Another element to consider, which of course will directly impact on the used market for Teslas, is consumer interest.

Kevin Filan, vice president of customer marketing and industry relations at AutoTrader.com, said, “We expect interest in Teslas to remain strong in the near future, particularly with Fisker out of the mix in the EV market.”

That said, Tesla is obviously a low volume manufacturer, and Filan contends that “early adopters who have purchased Teslas likely have more of an affinity for their vehicle than the average car shopper, which could lead them to hold on to it longer.”

This trend would cut down on the level of Teslas entering the future used market dramatically.

And market trends already in place may affect interest in used Teslas, as well.

“On the used side, the wider population is still unsure about purchasing EVs, and they may have less of an appetite for risk than original Tesla buyers. So, the market for used Teslas is likely to remain small until the volume increases and the technology and longevity is proven enough to alleviate the concerns of the average car shopper,” Filan explained.

That said, Filan also explained that the used automotive marketplace has routinely viewed high-end, hard-to-acquire new vehicles as “valuable.”

“As long as the Tesla vehicles hold up in terms of initial quality, the interest and demand, though relatively small, will likely be larger than supply of available vehicles,” Filan said.

Will They Retain Their Value?

Though Tesla’s penetration rates are still low, it will also be interesting to see whether the company’s depreciation rates fall and whether they drop in similar rates as other electric and plug-in vehicles.

For the Tesla Roadster, Dixon cited two reasons why prices may remain strong for this model: the “very small number of Tesla Roadsters produced, and it was the first production version of an exotic EV sold in the U.S.”

The story may be a bit different for the Model S; though Dixon said it is still too early to tell how prices for the model will fair.

However, “We do know that its volume will be substantially higher than it was for the discontinued Roadster,” he added.

In fact, per LMC Automotive, Tesla already sold 8,900 Model S units through May of this year.
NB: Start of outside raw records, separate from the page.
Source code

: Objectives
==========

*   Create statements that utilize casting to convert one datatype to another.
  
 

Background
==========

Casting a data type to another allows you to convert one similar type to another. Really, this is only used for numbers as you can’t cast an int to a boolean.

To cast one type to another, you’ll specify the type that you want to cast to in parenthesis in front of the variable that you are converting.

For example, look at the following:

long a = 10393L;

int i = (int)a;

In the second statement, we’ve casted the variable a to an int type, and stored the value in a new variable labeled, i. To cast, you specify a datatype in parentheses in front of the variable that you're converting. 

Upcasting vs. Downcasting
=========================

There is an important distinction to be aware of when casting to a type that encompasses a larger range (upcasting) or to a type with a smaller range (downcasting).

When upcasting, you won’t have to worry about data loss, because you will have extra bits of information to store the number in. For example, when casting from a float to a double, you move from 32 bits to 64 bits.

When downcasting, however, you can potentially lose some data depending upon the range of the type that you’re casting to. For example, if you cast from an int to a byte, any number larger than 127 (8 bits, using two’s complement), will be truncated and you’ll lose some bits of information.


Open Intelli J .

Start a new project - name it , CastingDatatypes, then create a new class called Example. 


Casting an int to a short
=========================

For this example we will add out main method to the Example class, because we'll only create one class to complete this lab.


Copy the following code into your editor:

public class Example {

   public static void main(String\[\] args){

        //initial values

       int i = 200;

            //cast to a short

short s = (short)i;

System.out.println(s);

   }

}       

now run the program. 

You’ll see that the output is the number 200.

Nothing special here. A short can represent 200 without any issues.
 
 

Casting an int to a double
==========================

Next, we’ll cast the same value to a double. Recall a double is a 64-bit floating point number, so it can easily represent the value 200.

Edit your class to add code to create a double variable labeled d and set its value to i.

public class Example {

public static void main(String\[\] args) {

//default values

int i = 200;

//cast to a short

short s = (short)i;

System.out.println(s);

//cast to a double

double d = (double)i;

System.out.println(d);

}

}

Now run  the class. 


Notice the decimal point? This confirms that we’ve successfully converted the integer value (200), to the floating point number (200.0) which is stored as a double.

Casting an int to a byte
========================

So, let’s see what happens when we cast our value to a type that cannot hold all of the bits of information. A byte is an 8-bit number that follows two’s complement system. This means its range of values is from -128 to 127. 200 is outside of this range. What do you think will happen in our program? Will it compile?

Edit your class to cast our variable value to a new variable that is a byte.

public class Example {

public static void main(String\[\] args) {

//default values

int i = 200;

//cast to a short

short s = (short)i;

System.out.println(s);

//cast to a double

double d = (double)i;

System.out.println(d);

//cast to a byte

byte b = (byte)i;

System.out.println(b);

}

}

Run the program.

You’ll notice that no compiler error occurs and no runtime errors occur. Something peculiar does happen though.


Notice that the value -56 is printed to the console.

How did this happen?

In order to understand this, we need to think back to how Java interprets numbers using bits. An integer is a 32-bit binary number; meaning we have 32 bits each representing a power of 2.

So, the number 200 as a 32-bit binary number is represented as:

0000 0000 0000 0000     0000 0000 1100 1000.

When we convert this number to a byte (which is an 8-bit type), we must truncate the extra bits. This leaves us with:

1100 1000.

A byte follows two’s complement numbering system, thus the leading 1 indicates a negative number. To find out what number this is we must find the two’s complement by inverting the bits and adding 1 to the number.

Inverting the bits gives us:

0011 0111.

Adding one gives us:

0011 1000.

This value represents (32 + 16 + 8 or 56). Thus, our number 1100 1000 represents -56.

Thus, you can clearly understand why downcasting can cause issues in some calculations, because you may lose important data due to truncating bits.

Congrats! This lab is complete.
“The increase in supply — particularly as time passes and the number of Tesla vehicles in operation grows — will have some bearing on used-vehicle prices,” Dixon said.

Eric Ibara, residual value analyst at Kelley Blue Book’s KBB.com, also offered some predictions regarding Tesla S depreciation rates, explaining that the unit’s high price tag may prove beneficial to retaining value.

“It’s still too early to tell but it is possible that the Tesla S may not depreciate as quickly as other EV's we've seen to date.  Due to its higher list price, the federal tax credit has a lesser impact on Tesla's used-car value when expressed as a percent of MSRP,” said Ibara. 

“Furthermore, high-end sports cars tend to hold their value well. So while we can't say definitively that the Tesla S will do better than the Leaf or the Volt, I can't rule it out, either.  We'll have a better position a little later in the year.”

Also, analysis from NADA’s recent paper titled,  “Plug-in Electric Vehicles:  Market Analysis and Used Price Forecast,” may hold some bearing on Tesla, as well, though the report did not cover the automaker’s models directly.

“Some of the factors affecting used PEV demand — durability and maintenance concerns as technology ages, infrastructure and range limitations (although this is less of a concern on a Tesla due to the larger battery system), and advances in internal combustion engine powertrains — will likely influence used Tesla prices to some degree as well,” Dixon said.

Also, one may look at trend already seen in similar markets as a predictor for Tesla depreciation rates.

Edmunds’ Spina added: “A very expensive, high-tech vehicle … one whose limited audience would be exhausted relatively quickly, would generally depreciate at a faster rate than a similar, more affordable vehicle to the masses.”